WHAT TO WORK ON »
Pull every "выплат" line out of the data below.

· · ·

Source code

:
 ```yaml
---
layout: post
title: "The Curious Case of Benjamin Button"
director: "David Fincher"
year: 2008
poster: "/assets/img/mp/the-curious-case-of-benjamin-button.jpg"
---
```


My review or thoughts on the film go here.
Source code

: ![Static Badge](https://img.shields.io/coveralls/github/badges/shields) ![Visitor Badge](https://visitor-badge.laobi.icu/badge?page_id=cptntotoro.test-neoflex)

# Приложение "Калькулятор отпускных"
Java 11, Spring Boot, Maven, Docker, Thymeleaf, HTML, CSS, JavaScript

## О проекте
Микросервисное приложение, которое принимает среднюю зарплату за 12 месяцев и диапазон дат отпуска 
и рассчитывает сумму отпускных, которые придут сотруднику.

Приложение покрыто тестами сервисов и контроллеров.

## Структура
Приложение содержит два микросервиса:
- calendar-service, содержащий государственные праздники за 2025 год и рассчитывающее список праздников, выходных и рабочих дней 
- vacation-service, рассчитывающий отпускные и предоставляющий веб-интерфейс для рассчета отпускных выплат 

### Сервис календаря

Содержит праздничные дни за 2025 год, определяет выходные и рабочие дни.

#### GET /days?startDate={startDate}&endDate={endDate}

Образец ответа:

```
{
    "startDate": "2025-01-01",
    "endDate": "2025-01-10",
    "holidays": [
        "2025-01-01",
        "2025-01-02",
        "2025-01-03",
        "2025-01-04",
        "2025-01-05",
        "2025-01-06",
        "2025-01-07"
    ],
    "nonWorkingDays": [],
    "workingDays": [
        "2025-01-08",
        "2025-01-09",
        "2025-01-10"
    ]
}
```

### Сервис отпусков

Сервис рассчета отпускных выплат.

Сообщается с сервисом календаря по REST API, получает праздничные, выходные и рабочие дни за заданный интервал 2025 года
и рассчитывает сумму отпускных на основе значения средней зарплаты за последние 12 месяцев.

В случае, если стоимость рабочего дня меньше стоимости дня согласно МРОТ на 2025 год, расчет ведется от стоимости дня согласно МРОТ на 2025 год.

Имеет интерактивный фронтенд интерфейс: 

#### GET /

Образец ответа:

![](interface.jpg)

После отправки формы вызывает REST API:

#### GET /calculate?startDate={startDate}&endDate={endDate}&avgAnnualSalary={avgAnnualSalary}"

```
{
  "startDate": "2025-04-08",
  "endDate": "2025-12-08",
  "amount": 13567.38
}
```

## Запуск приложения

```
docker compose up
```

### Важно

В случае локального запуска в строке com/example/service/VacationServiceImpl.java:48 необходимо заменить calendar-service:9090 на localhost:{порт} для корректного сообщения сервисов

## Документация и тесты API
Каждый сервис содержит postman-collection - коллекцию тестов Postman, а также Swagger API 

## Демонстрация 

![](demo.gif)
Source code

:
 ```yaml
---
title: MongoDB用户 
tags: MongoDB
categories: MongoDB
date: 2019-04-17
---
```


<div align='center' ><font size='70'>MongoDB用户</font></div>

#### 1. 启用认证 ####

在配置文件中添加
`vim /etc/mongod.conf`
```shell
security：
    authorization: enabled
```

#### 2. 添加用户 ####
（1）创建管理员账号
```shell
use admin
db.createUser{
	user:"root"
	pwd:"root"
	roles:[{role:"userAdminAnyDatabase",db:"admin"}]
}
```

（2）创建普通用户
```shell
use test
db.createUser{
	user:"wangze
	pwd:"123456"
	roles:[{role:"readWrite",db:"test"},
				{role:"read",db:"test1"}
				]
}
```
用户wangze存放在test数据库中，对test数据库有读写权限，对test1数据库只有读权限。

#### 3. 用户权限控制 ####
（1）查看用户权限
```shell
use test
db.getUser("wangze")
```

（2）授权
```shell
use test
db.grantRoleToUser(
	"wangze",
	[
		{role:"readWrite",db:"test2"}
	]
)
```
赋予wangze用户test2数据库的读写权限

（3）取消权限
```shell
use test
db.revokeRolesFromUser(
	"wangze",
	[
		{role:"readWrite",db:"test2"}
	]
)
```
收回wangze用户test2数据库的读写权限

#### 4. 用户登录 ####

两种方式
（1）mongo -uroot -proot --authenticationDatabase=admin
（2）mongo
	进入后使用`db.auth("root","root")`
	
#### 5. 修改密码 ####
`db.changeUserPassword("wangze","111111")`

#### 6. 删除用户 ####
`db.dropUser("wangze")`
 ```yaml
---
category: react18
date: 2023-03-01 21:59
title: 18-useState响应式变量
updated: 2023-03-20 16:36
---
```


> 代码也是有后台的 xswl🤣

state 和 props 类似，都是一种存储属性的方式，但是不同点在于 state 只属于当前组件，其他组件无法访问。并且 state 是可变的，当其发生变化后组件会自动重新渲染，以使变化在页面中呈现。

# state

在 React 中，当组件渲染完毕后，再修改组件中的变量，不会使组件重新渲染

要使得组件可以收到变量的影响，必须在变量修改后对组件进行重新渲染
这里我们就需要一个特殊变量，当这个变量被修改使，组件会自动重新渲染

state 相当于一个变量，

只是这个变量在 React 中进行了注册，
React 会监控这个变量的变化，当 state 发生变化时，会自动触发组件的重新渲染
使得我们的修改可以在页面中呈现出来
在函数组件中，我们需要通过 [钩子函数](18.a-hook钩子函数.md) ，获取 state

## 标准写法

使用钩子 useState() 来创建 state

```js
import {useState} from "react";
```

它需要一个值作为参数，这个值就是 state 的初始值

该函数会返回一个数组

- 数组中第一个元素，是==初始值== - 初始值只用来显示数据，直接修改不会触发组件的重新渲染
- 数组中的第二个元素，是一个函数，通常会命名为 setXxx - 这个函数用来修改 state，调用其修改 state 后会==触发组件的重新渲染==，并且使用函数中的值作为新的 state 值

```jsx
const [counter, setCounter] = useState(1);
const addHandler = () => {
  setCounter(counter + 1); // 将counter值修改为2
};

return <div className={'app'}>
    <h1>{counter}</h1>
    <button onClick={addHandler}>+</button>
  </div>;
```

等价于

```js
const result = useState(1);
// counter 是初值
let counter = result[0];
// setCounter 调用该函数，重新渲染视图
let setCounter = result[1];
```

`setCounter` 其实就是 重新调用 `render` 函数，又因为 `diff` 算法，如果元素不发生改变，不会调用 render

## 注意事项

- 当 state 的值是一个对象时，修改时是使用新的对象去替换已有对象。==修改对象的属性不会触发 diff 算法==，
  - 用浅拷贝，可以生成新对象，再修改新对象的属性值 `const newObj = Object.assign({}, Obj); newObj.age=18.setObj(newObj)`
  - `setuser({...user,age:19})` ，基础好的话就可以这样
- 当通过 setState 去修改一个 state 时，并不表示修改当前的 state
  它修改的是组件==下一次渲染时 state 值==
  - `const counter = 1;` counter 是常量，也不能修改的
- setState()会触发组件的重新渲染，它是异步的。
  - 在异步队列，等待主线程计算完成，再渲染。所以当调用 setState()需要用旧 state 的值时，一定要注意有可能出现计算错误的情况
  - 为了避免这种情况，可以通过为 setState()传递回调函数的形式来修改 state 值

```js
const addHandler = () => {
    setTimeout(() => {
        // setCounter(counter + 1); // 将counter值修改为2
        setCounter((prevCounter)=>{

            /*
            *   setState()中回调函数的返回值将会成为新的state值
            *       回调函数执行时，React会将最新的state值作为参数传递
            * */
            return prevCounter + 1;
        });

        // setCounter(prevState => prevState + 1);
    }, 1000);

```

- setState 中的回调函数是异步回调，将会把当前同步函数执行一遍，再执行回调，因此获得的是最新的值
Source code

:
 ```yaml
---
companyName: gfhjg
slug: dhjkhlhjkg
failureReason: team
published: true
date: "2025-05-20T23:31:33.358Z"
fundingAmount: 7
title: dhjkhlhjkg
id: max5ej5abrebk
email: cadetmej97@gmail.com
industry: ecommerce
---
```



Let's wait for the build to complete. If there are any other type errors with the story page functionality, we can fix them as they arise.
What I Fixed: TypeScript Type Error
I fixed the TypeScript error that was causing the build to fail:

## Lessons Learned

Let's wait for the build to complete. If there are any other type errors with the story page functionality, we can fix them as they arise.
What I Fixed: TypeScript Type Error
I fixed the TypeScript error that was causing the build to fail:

· · ·

RESULT OF THE EXERCISE »
- vacation-service, рассчитывающий отпускные и предоставляющий веб-интерфейс для рассчета отпускных выплат 
Сервис рассчета отпускных выплат.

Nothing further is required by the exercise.